I want to evaluate the 2D integral of all points that lie on the unit sphere's surface whose angle to the x-axis is less than or equal to $\pi/4$ or $45^\circ$. The obvious way is to use trigonometric functions
$$\int_0^{\frac{\pi}{4}}\begin{pmatrix} \cos{\alpha} \\ \sin{\alpha} \end{pmatrix} d \alpha = \begin{pmatrix} \frac{1}{\sqrt{2}} \\ 1- \frac{1}{\sqrt{2}}\end{pmatrix} \approx \begin{pmatrix} 0.707 \\ 0.292\end{pmatrix}$$
Just for fun I tried to integrate by walking along the right side of the unit rectangle and normalize each of these vectors so as to end up on the unit sphere again. I expected this to return the same result, however
$$ \int_0^1 \frac{1}{\sqrt{1+t^2}}\begin{pmatrix} 1 \\ t\end{pmatrix}dt = \begin{pmatrix} \arcsin{1} \\ \sqrt{2} - 1\end{pmatrix} \approx \begin{pmatrix} 0.881 \\ 0.414\end{pmatrix} $$
Why are these two integrals different? Plotting the integrated functions in a parameter plot yields exactly the same curve. How come the integrals are different?
More Context The question I'm essentially asking is: Why do different parametrizations of the same set of points yield different results when integrated? You might ask: Why should they? A naive view on integration is to see it as a process of summation of points - which is commutative for finite sums and suggests that these integrals should evaluate to the same result.
See this image. The first parametrizations is using the angle and trigonometric functions for x and y coordinates (red, solid, first integral above). The second parametrization takes a point on the unit rectangle (red, dashed, second integral above), then normalizes it to acquire a point on the unit circle again. There's a bijective relationship between the two integrands.
If I plot the two integrands along their respective integration ranges I get exactly the same set of points (red, solid). So how come the integration yields different results?
The question might be very naive after all, but its answer eludes me.

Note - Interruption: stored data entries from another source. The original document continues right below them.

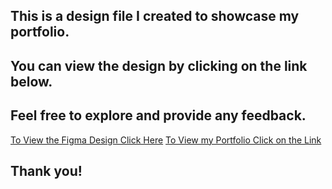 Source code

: ## This is a design file I created to showcase my portfolio. 
## You can view the design by clicking on the link below. 
## Feel free to explore and provide any feedback. 
[To View the Figma Design Click Here](https://www.figma.com/file/ASaktBnbT4Lv4j47EyGRZB/My-Design-File?type=design&t=Fi666KFJuHW9Ohm2-6)
[To View my Portfolio Click on the Link](https://www.behance.net/gallery/203369747/My-Design-Portfolio)
## Thank you!
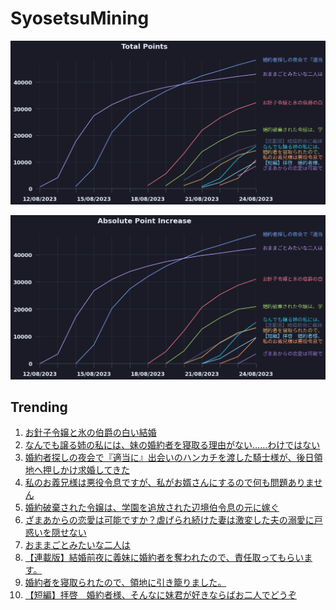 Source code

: # SyosetsuMining


![](https://raw.githubusercontent.com/exc4l/SyosetsuMining/main/plots/point_trend.png)

![](https://raw.githubusercontent.com/exc4l/SyosetsuMining/main/plots/point_increase.png)


## Trending

1. [お針子令嬢と氷の伯爵の白い結婚](https://ncode.syosetu.com/n7087ii/)
2. [なんでも譲る姉の私には、妹の婚約者を寝取る理由がない……わけではない](https://ncode.syosetu.com/n5305ij/)
3. [婚約者探しの夜会で『適当に』出会いのハンカチを渡した騎士様が、後日領地へ押しかけ求婚してきた](https://ncode.syosetu.com/n2044ij/)
4. [私のお義兄様は悪役令息ですが、私がお婿さんにするので何も問題ありません](https://ncode.syosetu.com/n5376ij/)
5. [婚約破棄された令嬢は、学園を追放された辺境伯令息の元に嫁ぐ](https://ncode.syosetu.com/n4135ij/)
6. [ざまあからの恋愛は可能ですか？虐げられ続けた妻は激変した夫の溺愛に戸惑いを隠せない](https://ncode.syosetu.com/n4958ij/)
7. [おままごとみたいな二人は](https://ncode.syosetu.com/n1108ij/)
8. [【連載版】結婚前夜に義妹に婚約者を奪われたので、責任取ってもらいます。](https://ncode.syosetu.com/n4871ij/)
9. [婚約者を寝取られたので、領地に引き籠りました。](https://ncode.syosetu.com/n4527ij/)
10. [【短編】拝啓　婚約者様、そんなに妹君が好きならばお二人でどうぞ](https://ncode.syosetu.com/n5227ij/)
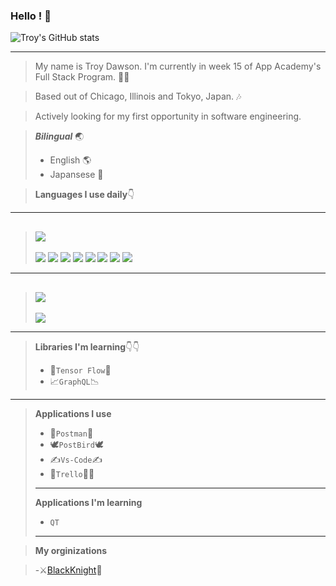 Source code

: ### Hello ! 👀

![Troy's GitHub stats](https://github-readme-stats.vercel.app/api?username=TroyD9241&show_icons=true&theme=tokyonight)


-----------------
>My name is Troy Dawson. I'm currently in week 15 of App Academy's Full Stack Program. 👨‍🎓

> Based out of Chicago, Illinois and Tokyo, Japan. 🎶

> Actively looking for my first opportunity in software engineering.

>  ***Bilingual*** 🌏
> - English 🌎
> - Japansese 🎎


>**Languages I use daily**👇
-----------------------------
>  ## <img src="https://img.shields.io/badge/JavaScript-F7DF1E?style=for-the-badge&logo=javascript&logoColor=black" />
> <img src="https://img.shields.io/badge/Node.js-43853D?style=for-the-badge&logo=node.js&logoColor=white"/>
> <img src="https://img.shields.io/badge/PostgreSQL-316192?style=for-the-badge&logo=postgresql&logoColor=white" />
> <img src="https://img.shields.io/badge/Express.js-000000?style=for-the-badge&logo=express&logoColor=white"
> <img src="	https://img.shields.io/badge/React-20232A?style=for-the-badge&logo=react&logoColor=61DAFB" />
> <img src="https://img.shields.io/badge/Redux-593D88?style=for-the-badge&logo=redux&logoColor=white">
> <img src="https://img.shields.io/badge/CSS-239120?&style=for-the-badge&logo=css3&logoColor=white">
> <img src="https://img.shields.io/badge/Bootstrap-563D7C?style=for-the-badge&logo=bootstrap&logoColor=white">
> <img src="https://img.shields.io/badge/jQuery-0769AD?style=for-the-badge&logo=jquery&logoColor=white">
> <img src="https://img.shields.io/badge/React-20232A?style=for-the-badge&logo=react&logoColor=61DAFB">
-------------------------------------------------

>## <img src="https://img.shields.io/badge/Python-3776AB?style=for-the-badge&logo=python&logoColor=white">
> <img src="https://img.shields.io/badge/Flask-000000?style=for-the-badge&logo=flask&logoColor=white">


-----------------------------------------
>**Libraries I'm learning**👇👇
> - 🧠`Tensor Flow`🤖
> - 📈`GraphQL`📉
-------------------------------
>**Applications I use**
> - 📮`Postman`📮
> - 🕊`PostBird`🕊
> - ✍`Vs-Code`✍
> - 🎨`Trello`👩‍🎨
> ---------------------
>**Applications I'm learning**
> - `QT`
> -----------------------------

>**My orginizations**

> -⚔[BlackKnight](https://github.com/Black-Knight-OG)🤺
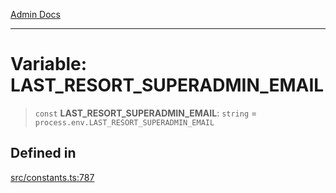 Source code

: [Admin Docs](/)

***

# Variable: LAST\_RESORT\_SUPERADMIN\_EMAIL

> `const` **LAST\_RESORT\_SUPERADMIN\_EMAIL**: `string` = `process.env.LAST_RESORT_SUPERADMIN_EMAIL`

## Defined in

[src/constants.ts:787](https://github.com/Suyash878/talawa-api/blob/cfd688207611ba245c99edd8dbaccb2cdbf6a043/src/constants.ts#L787)
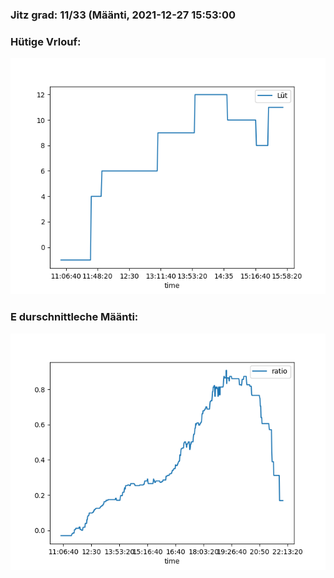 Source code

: ### Jitz grad: 11/33 (Määnti, 2021-12-27 15:53:00

### Hütige Vrlouf:
![Graph](Today.png)

### E durschnittleche Määnti:
![Graph](Määnti.png) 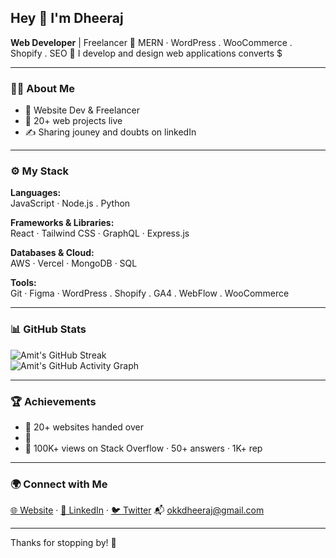 ## Hey 👋 I'm Dheeraj

**Web Developer** | Freelancer 
🔧   MERN · WordPress . WooCommerce . Shopify . SEO 
📢 I develop and design web applications converts $

---

### 👨‍💻 About Me

- 💼 Website Dev & Freelancer  
- 💬 20+ web projects live  
- ✍️ Sharing jouney and doubts on linkedIn


---

### ⚙️ My Stack

**Languages:**  
JavaScript ·  Node.js . Python 

**Frameworks & Libraries:**  
React · Tailwind CSS · GraphQL · Express.js 

**Databases & Cloud:**  
AWS · Vercel · MongoDB · SQL

**Tools:**  
Git · Figma · WordPress . Shopify . GA4 . WebFlow . WooCommerce

---

### 📊 GitHub Stats

![Amit's GitHub Streak](https://github-readme-streak-stats.herokuapp.com/?user=devdk&theme=tokyonight)  
![Amit's GitHub Activity Graph](https://github-readme-activity-graph.cyclic.app/graph?username=devdk&theme=react-dark)

---

### 🏆 Achievements

- 🧠 20+ websites handed over
- 🚀  
- 🧠 100K+ views on Stack Overflow · 50+ answers · 1K+ rep

---

### 🌍 Connect with Me

[🌐 Website](https://dheerajdrive.com) · [💼 LinkedIn](https://www.linkedin.com/in/dheerajheree/) · [🐦 Twitter](https://twitter.com/dheerajwp) 
📬 okkdheeraj@gmail.com

---

Thanks for stopping by! 🚀
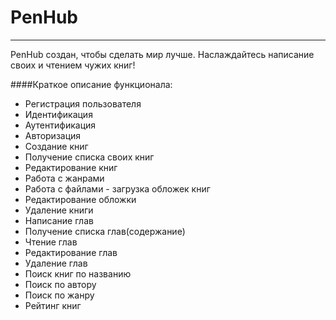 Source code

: # PenHub

---
PenHub создан, чтобы сделать мир лучше. Наслаждайтесь
написание своих и чтением чужих книг!

####Краткое описание функционала:
- Регистрация пользователя
- Идентификация
- Аутентификация
- Авторизация
- Создание книг
- Получение списка своих книг
- Редактирование книг
- Работа с жанрами
- Работа с файлами - загрузка обложек книг
- Редактирование обложки
- Удаление книги
- Написание глав
- Получение списка глав(содержание)
- Чтение глав
- Редактирование глав
- Удаление глав
- Поиск книг по названию
- Поиск по автору
- Поиск по жанру
- Рейтинг книг

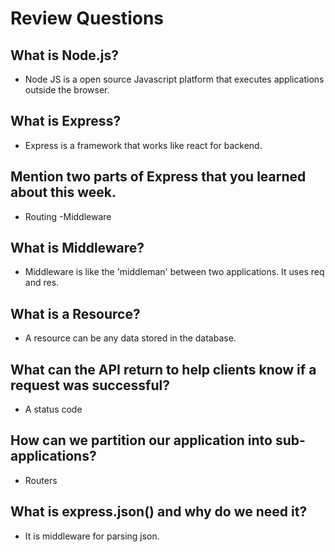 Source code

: # Review Questions

## What is Node.js?
 - Node JS is a open source Javascript platform that executes applications outside the browser.

## What is Express?
 - Express is a framework that works like react for backend. 
## Mention two parts of Express that you learned about this week.
- Routing
-Middleware
## What is Middleware?
- Middleware is like the 'middleman' between two applications. It uses req and res.
## What is a Resource?
- A resource can be any data stored in the database. 
## What can the API return to help clients know if a request was successful?
- A status code
## How can we partition our application into sub-applications?
- Routers
## What is express.json() and why do we need it?
- It is middleware for parsing json.  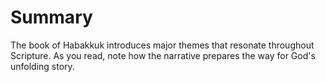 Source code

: # Summary

The book of Habakkuk introduces major themes that resonate throughout Scripture. As you read, note how the narrative prepares the way for God's unfolding story.

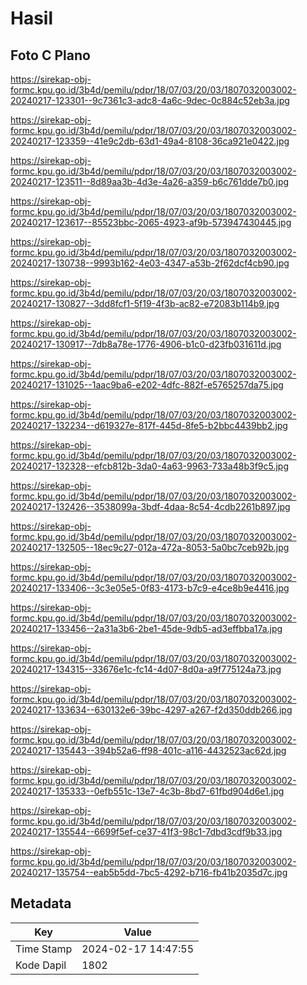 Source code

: # Hasil

## Foto C Plano

https://sirekap-obj-formc.kpu.go.id/3b4d/pemilu/pdpr/18/07/03/20/03/1807032003002-20240217-123301--9c7361c3-adc8-4a6c-9dec-0c884c52eb3a.jpg

https://sirekap-obj-formc.kpu.go.id/3b4d/pemilu/pdpr/18/07/03/20/03/1807032003002-20240217-123359--41e9c2db-63d1-49a4-8108-36ca921e0422.jpg

https://sirekap-obj-formc.kpu.go.id/3b4d/pemilu/pdpr/18/07/03/20/03/1807032003002-20240217-123511--8d89aa3b-4d3e-4a26-a359-b6c761dde7b0.jpg

https://sirekap-obj-formc.kpu.go.id/3b4d/pemilu/pdpr/18/07/03/20/03/1807032003002-20240217-123617--85523bbc-2065-4923-af9b-573947430445.jpg

https://sirekap-obj-formc.kpu.go.id/3b4d/pemilu/pdpr/18/07/03/20/03/1807032003002-20240217-130738--9993b162-4e03-4347-a53b-2f62dcf4cb90.jpg

https://sirekap-obj-formc.kpu.go.id/3b4d/pemilu/pdpr/18/07/03/20/03/1807032003002-20240217-130827--3dd8fcf1-5f19-4f3b-ac82-e72083b114b9.jpg

https://sirekap-obj-formc.kpu.go.id/3b4d/pemilu/pdpr/18/07/03/20/03/1807032003002-20240217-130917--7db8a78e-1776-4906-b1c0-d23fb031611d.jpg

https://sirekap-obj-formc.kpu.go.id/3b4d/pemilu/pdpr/18/07/03/20/03/1807032003002-20240217-131025--1aac9ba6-e202-4dfc-882f-e5765257da75.jpg

https://sirekap-obj-formc.kpu.go.id/3b4d/pemilu/pdpr/18/07/03/20/03/1807032003002-20240217-132234--d619327e-817f-445d-8fe5-b2bbc4439bb2.jpg

https://sirekap-obj-formc.kpu.go.id/3b4d/pemilu/pdpr/18/07/03/20/03/1807032003002-20240217-132328--efcb812b-3da0-4a63-9963-733a48b3f9c5.jpg

https://sirekap-obj-formc.kpu.go.id/3b4d/pemilu/pdpr/18/07/03/20/03/1807032003002-20240217-132426--3538099a-3bdf-4daa-8c54-4cdb2261b897.jpg

https://sirekap-obj-formc.kpu.go.id/3b4d/pemilu/pdpr/18/07/03/20/03/1807032003002-20240217-132505--18ec9c27-012a-472a-8053-5a0bc7ceb92b.jpg

https://sirekap-obj-formc.kpu.go.id/3b4d/pemilu/pdpr/18/07/03/20/03/1807032003002-20240217-133406--3c3e05e5-0f83-4173-b7c9-e4ce8b9e4416.jpg

https://sirekap-obj-formc.kpu.go.id/3b4d/pemilu/pdpr/18/07/03/20/03/1807032003002-20240217-133456--2a31a3b6-2be1-45de-9db5-ad3effbba17a.jpg

https://sirekap-obj-formc.kpu.go.id/3b4d/pemilu/pdpr/18/07/03/20/03/1807032003002-20240217-134315--33676e1c-fc14-4d07-8d0a-a9f775124a73.jpg

https://sirekap-obj-formc.kpu.go.id/3b4d/pemilu/pdpr/18/07/03/20/03/1807032003002-20240217-133634--630132e6-39bc-4297-a267-f2d350ddb266.jpg

https://sirekap-obj-formc.kpu.go.id/3b4d/pemilu/pdpr/18/07/03/20/03/1807032003002-20240217-135443--394b52a6-ff98-401c-a116-4432523ac62d.jpg

https://sirekap-obj-formc.kpu.go.id/3b4d/pemilu/pdpr/18/07/03/20/03/1807032003002-20240217-135333--0efb551c-13e7-4c3b-8bd7-61fbd904d6e1.jpg

https://sirekap-obj-formc.kpu.go.id/3b4d/pemilu/pdpr/18/07/03/20/03/1807032003002-20240217-135544--6699f5ef-ce37-41f3-98c1-7dbd3cdf9b33.jpg

https://sirekap-obj-formc.kpu.go.id/3b4d/pemilu/pdpr/18/07/03/20/03/1807032003002-20240217-135754--eab5b5dd-7bc5-4292-b716-fb41b2035d7c.jpg


## Metadata

| Key        | Value               |
| ---------- | ------------------- |
| Time Stamp | 2024-02-17 14:47:55 |
| Kode Dapil | 1802                |



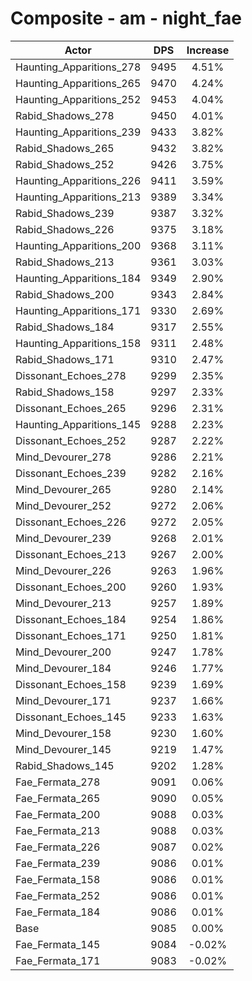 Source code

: # Composite - am - night_fae
| Actor | DPS | Increase |
|---|:---:|:---:|
|Haunting_Apparitions_278|9495|4.51%|
|Haunting_Apparitions_265|9470|4.24%|
|Haunting_Apparitions_252|9453|4.04%|
|Rabid_Shadows_278|9450|4.01%|
|Haunting_Apparitions_239|9433|3.82%|
|Rabid_Shadows_265|9432|3.82%|
|Rabid_Shadows_252|9426|3.75%|
|Haunting_Apparitions_226|9411|3.59%|
|Haunting_Apparitions_213|9389|3.34%|
|Rabid_Shadows_239|9387|3.32%|
|Rabid_Shadows_226|9375|3.18%|
|Haunting_Apparitions_200|9368|3.11%|
|Rabid_Shadows_213|9361|3.03%|
|Haunting_Apparitions_184|9349|2.90%|
|Rabid_Shadows_200|9343|2.84%|
|Haunting_Apparitions_171|9330|2.69%|
|Rabid_Shadows_184|9317|2.55%|
|Haunting_Apparitions_158|9311|2.48%|
|Rabid_Shadows_171|9310|2.47%|
|Dissonant_Echoes_278|9299|2.35%|
|Rabid_Shadows_158|9297|2.33%|
|Dissonant_Echoes_265|9296|2.31%|
|Haunting_Apparitions_145|9288|2.23%|
|Dissonant_Echoes_252|9287|2.22%|
|Mind_Devourer_278|9286|2.21%|
|Dissonant_Echoes_239|9282|2.16%|
|Mind_Devourer_265|9280|2.14%|
|Mind_Devourer_252|9272|2.06%|
|Dissonant_Echoes_226|9272|2.05%|
|Mind_Devourer_239|9268|2.01%|
|Dissonant_Echoes_213|9267|2.00%|
|Mind_Devourer_226|9263|1.96%|
|Dissonant_Echoes_200|9260|1.93%|
|Mind_Devourer_213|9257|1.89%|
|Dissonant_Echoes_184|9254|1.86%|
|Dissonant_Echoes_171|9250|1.81%|
|Mind_Devourer_200|9247|1.78%|
|Mind_Devourer_184|9246|1.77%|
|Dissonant_Echoes_158|9239|1.69%|
|Mind_Devourer_171|9237|1.66%|
|Dissonant_Echoes_145|9233|1.63%|
|Mind_Devourer_158|9230|1.60%|
|Mind_Devourer_145|9219|1.47%|
|Rabid_Shadows_145|9202|1.28%|
|Fae_Fermata_278|9091|0.06%|
|Fae_Fermata_265|9090|0.05%|
|Fae_Fermata_200|9088|0.03%|
|Fae_Fermata_213|9088|0.03%|
|Fae_Fermata_226|9087|0.02%|
|Fae_Fermata_239|9086|0.01%|
|Fae_Fermata_158|9086|0.01%|
|Fae_Fermata_252|9086|0.01%|
|Fae_Fermata_184|9086|0.01%|
|Base|9085|0.00%|
|Fae_Fermata_145|9084|-0.02%|
|Fae_Fermata_171|9083|-0.02%|
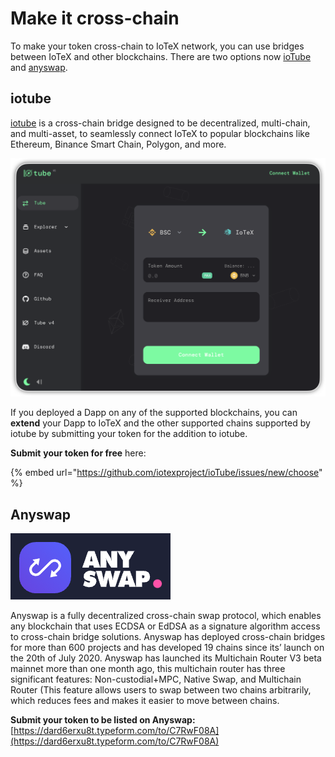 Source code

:# Make it cross-chain

To make your token cross-chain to IoTeX network, you can use bridges between IoTeX and other blockchains. There are two options now [ioTube](https://iotube.org) and [anyswap](https://anyswap.exchange/#/router).&#x20;

## iotube

[iotube](https://iotube.org) is a cross-chain bridge designed to be decentralized, multi-chain, and multi-asset, to seamlessly connect IoTeX to popular blockchains like Ethereum, Binance Smart Chain, Polygon, and more.&#x20;

![iotube cross-blockchain bridge](<../.gitbook/assets/image (62).png>)

If you deployed a Dapp on any of the supported blockchains, you can **extend** your Dapp to IoTeX and the other supported chains supported by iotube by submitting your token for the addition to iotube.

**Submit** **your token for free** here:

{% embed url="https://github.com/iotexproject/ioTube/issues/new/choose" %}

## Anyswap

![](<../.gitbook/assets/Screen Shot 2021-09-27 at 12.05.43 PM.png>)

Anyswap is a fully decentralized cross-chain swap protocol, which enables any blockchain that uses ECDSA or EdDSA as a signature algorithm access to cross-chain bridge solutions. Anyswap has deployed cross-chain bridges for more than 600 projects and has developed 19 chains since its’ launch on the 20th of July 2020. Anyswap has launched its Multichain Router V3 beta mainnet more than one month ago, this multichain router has three significant features: Non-custodial+MPC, Native Swap, and Multichain Router (This feature allows users to swap between two chains arbitrarily, which reduces fees and makes it easier to move between chains.&#x20;

**Submit your token to be listed on Anyswap:**  [https://dard6erxu8t.typeform.com/to/C7RwF08A](https://dard6erxu8t.typeform.com/to/C7RwF08A) &#x20;

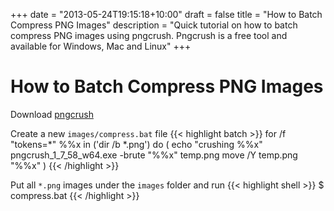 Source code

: +++
date = "2013-05-24T19:15:18+10:00"
draft = false
title = "How to Batch Compress PNG Images"
description = "Quick tutorial on how to batch compress PNG images using pngcrush. Pngcrush is a free tool and available for Windows, Mac and Linux"
+++

# How to Batch Compress PNG Images

Download [pngcrush](http://sourceforge.net/projects/pmt/files/pngcrush-executables/1.7.85/pngcrush_1_7_85_w32.exe/download)

Create a new `images/compress.bat` file
{{< highlight batch >}}
for /f "tokens=*" %%x in ('dir /b *.png') do (
	echo "crushing %%x"
	pngcrush_1_7_58_w64.exe -brute "%%x" temp.png
	move /Y temp.png "%%x"
)
{{< /highlight >}}

Put all `*.png` images under the `images` folder and run
{{< highlight shell >}}
$ compress.bat
{{< /highlight >}} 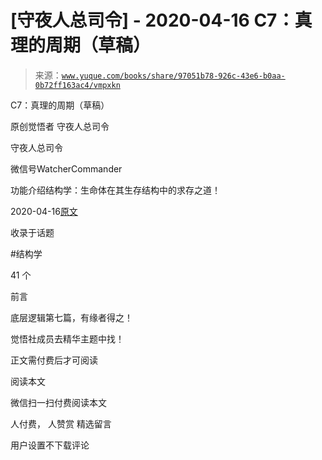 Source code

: # [守夜人总司令] - 2020-04-16 C7：真理的周期（草稿）

> 来源：[`www.yuque.com/books/share/97051b78-926c-43e6-b0aa-0b72ff163ac4/vmpxkn`](https://www.yuque.com/books/share/97051b78-926c-43e6-b0aa-0b72ff163ac4/vmpxkn)



C7：真理的周期（草稿） 

原创觉悟者 守夜人总司令 

守夜人总司令 

微信号WatcherCommander 

功能介绍结构学：生命体在其生存结构中的求存之道！ 

2020-04-16[原文](https://mp.weixin.qq.com/s?__biz=MzAxNDk1NjI2Mw==&mid=2247485125&idx=1&sn=724eac40812de46a36c36a423d100223&chksm=9b8a254dacfdac5b81e40465e73885bad2944e5115cd3c3fd5564b139fff62d8d15465bdc614&scene=27#wechat_redirect&cpage=240) 

收录于话题 

#结构学 

41 个 

前言 

底层逻辑第七篇，有缘者得之！ 

觉悟社成员去精华主题中找！ 

正文需付费后才可阅读 

阅读本文 

微信扫一扫付费阅读本文 

人付费， 人赞赏 <ne-h3 id="AzeKP" data-lake-id="AzeKP"><ne-heading-ext><ne-heading-anchor></ne-heading-anchor><ne-heading-fold></ne-heading-fold></ne-heading-ext><ne-heading-content>精选留言</ne-heading-content></ne-h3> 

用户设置不下载评论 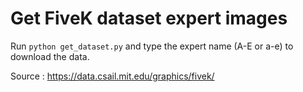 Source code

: # Get FiveK dataset expert images

Run `python get_dataset.py` and type the expert name (A-E or a-e) to download the data. 

Source : https://data.csail.mit.edu/graphics/fivek/
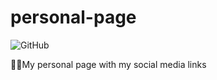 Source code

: # personal-page

![GitHub](https://img.shields.io/github/license/thomasluizon/personal-page)

🧑🏻My personal page with my social media links
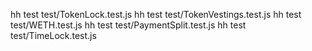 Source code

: hh test test/TokenLock.test.js
hh test test/TokenVestings.test.js
hh test test/WETH.test.js
hh test test/PaymentSplit.test.js
hh test test/TimeLock.test.js
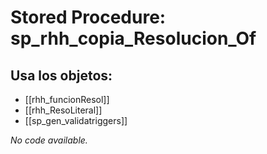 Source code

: # Stored Procedure: sp_rhh_copia_Resolucion_Of

## Usa los objetos:
- [[rhh_funcionResol]]
- [[rhh_ResoLiteral]]
- [[sp_gen_validatriggers]]

*No code available.*

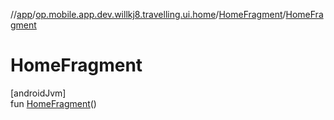 //[app](../../../index.md)/[op.mobile.app.dev.willkj8.travelling.ui.home](../index.md)/[HomeFragment](index.md)/[HomeFragment](-home-fragment.md)

# HomeFragment

[androidJvm]\
fun [HomeFragment](-home-fragment.md)()

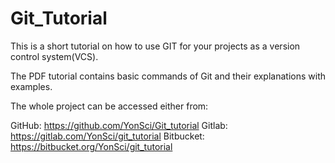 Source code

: # Git_Tutorial  

This is a short tutorial on how to use GIT for your projects as a version control system(VCS). 

The PDF tutorial contains basic commands of Git and their explanations with examples.

The whole project can be accessed either from:

GitHub: <https://github.com/YonSci/Git_tutorial>
Gitlab: <https://gitlab.com/YonSci/git_tutorial>
Bitbucket: <https://bitbucket.org/YonSci/git_tutorial>





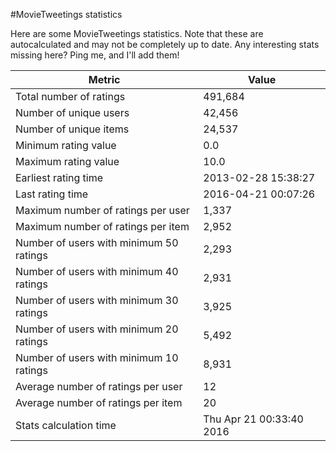 #MovieTweetings statistics

Here are some MovieTweetings statistics. Note that these are autocalculated and may not be completely up to date. Any interesting stats missing here? Ping me, and I'll add them!

Metric | Value
--- | ---
Total number of ratings                 | 491,684
Number of unique users                  | 42,456
Number of unique items                  | 24,537
Minimum rating value                    | 0.0
Maximum rating value                    | 10.0
Earliest rating time                    | 2013-02-28 15:38:27
Last rating time                        | 2016-04-21 00:07:26
Maximum number of ratings per user      | 1,337
Maximum number of ratings per item      | 2,952
Number of users with minimum 50 ratings | 2,293
Number of users with minimum 40 ratings | 2,931
Number of users with minimum 30 ratings | 3,925
Number of users with minimum 20 ratings | 5,492
Number of users with minimum 10 ratings | 8,931
Average number of ratings per user      | 12
Average number of ratings per item      | 20
Stats calculation time                  | Thu Apr 21 00:33:40 2016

While you have chosen variables satisfying
$$ \begin{pmatrix} \cos{\alpha} \\ \sin{\alpha} \end{pmatrix} = \frac{1}{\sqrt{1+t^2}}\begin{pmatrix} 1 \\ t\end{pmatrix}$$
the differentials are not equal: $\mathrm{d} \alpha \neq \mathrm{d}t$. Thus
$$ \begin{pmatrix} \cos{\alpha} \\ \sin{\alpha} \end{pmatrix} \mathrm{d}\alpha \neq \frac{1}{\sqrt{1+t^2}}\begin{pmatrix} 1 \\ t\end{pmatrix} \mathrm{d} t$$
The two integrals have different integrands, and so there is no reason to expect them to be the same.